At the practical ethical level, Lewis Smedes, a longtime professor of theology and ethics at California's Fuller Seminary, challenges the notion that homosexuals are a threat to the family or are any more likely than heterosexuals to abuse children: there is no evidence to support such claims, he argues. He points out that homosexual men are being murdered by heterosexual people for just being gay, while there is no record of a heterosexual being murdered for not being gay. Smedes asks, "Why . . . in a world of violence, starving children, cruel tyrannies and natural disasters, are Christian people so steamed up about the harmless and often beneficent presence of gays and lesbians among us?"
In an essay on "Where the Gospel Leads Us," Richard Rohr, a Franciscan, insists that God asks of homosexual relationships exactly what God asks of heterosexual ones: "truth, faithfulness, and striving to enter into covenants of continuing forgiveness of one another." John Cobb argues that a context of committed relationships includes sexual love. The church should teach that ideal without apology and without excluding a whole class of people. He hopes that heterosexual and homosexual Christians can work together to bring a healthy order out of the present sexual chaos.
A helpful commentary on the heated debate over holy unions is presented by M. Mahan Siler Jr., a North Carolina pastor expelled from the Southern Baptist Convention in 1993 after presiding at a covenant ceremony for a gay church member.
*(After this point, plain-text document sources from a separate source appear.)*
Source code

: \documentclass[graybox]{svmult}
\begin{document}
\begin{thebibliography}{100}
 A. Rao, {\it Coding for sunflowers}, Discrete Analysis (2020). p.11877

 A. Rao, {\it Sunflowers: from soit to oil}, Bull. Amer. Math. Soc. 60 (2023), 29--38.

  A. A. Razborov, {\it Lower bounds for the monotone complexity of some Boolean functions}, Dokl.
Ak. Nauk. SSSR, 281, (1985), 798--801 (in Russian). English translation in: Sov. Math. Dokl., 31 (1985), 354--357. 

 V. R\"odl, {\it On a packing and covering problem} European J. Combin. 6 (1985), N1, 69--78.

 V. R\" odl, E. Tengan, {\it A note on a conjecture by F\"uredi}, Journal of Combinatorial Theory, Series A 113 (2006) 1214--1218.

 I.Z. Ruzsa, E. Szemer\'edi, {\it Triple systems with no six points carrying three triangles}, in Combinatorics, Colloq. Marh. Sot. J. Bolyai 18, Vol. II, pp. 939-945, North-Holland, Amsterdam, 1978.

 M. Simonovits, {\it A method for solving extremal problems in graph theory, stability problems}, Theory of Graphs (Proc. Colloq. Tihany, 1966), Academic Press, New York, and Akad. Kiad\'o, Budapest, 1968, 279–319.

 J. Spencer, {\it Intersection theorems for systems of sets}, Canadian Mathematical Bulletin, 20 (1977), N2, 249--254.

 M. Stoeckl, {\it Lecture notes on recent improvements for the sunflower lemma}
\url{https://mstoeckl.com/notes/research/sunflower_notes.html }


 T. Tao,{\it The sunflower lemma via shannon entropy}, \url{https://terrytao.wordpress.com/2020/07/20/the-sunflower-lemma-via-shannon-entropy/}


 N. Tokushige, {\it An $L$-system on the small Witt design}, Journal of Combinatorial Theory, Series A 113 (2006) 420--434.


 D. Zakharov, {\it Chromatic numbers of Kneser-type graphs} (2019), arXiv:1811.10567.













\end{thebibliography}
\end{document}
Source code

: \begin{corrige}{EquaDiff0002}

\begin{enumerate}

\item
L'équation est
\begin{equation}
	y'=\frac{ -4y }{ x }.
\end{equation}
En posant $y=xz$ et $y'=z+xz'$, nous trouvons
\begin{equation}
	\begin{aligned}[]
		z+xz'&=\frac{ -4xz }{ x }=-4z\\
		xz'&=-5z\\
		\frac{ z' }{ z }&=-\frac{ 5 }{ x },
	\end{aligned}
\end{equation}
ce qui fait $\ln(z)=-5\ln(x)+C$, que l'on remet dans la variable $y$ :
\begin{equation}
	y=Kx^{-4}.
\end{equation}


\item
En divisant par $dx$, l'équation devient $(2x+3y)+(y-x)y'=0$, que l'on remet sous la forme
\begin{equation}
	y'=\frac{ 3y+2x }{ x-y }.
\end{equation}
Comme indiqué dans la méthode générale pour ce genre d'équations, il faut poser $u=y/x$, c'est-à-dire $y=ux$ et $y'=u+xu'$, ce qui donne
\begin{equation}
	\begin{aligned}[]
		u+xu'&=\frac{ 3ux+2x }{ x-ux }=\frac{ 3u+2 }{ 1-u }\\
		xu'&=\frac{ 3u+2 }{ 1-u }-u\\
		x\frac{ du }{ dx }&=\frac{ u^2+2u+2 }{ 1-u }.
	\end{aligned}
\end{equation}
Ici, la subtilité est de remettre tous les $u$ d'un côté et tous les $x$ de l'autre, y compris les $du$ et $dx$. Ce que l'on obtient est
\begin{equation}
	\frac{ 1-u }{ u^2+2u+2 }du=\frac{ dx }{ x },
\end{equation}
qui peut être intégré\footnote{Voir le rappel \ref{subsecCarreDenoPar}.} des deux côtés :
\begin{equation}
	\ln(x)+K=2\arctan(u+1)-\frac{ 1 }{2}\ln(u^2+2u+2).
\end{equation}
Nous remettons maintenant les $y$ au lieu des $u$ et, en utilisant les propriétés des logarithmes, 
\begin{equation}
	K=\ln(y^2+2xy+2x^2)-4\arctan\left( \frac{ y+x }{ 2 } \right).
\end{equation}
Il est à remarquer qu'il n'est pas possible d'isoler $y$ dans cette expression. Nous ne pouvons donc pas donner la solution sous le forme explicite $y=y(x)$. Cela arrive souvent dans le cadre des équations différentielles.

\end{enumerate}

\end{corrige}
Siler sees the ritual as a public affirmation of a lifelong covenant enabling the couple to receive the same community support available to those entering heterosexual marriage covenants. He reminds readers how little encouragement is offered to gay people in monogamous, loving relationships, and how much our society continues to equate homosexuality with promiscuity.
People share deeply personal testimonies about children, colleagues and friends who are gay. Donald Shriver Jr. remembers his friendship with a fellow seminary student who would have been an outstanding minister, but whose life was cut short by suicide. Years after his friend's death, Shriver learned from a retired professor what had been at the root of his friend's problem. As a gay man, Shriver's friend could discover no social space—in the seminary or anywhere else—in which he could be himself.
Lutheran Bishop Paul Egertson describes how he and his wife responded when the oldest of their six sons told them that he was gay. They moved gradually through what Egertson terms six periods of creative development and transformation, from denial to eventual celebration.
Wink's expressed purpose is to bring serious reflection and a more loving approach to the debate. His preface includes a poignant observation: "We stand, blessed, before this stupendous gift—the mystery of human sexuality—awed, confused, and rendered delicate toward ourselves and others as we seek to listen closely to the new things the Spirit is saying to the churches."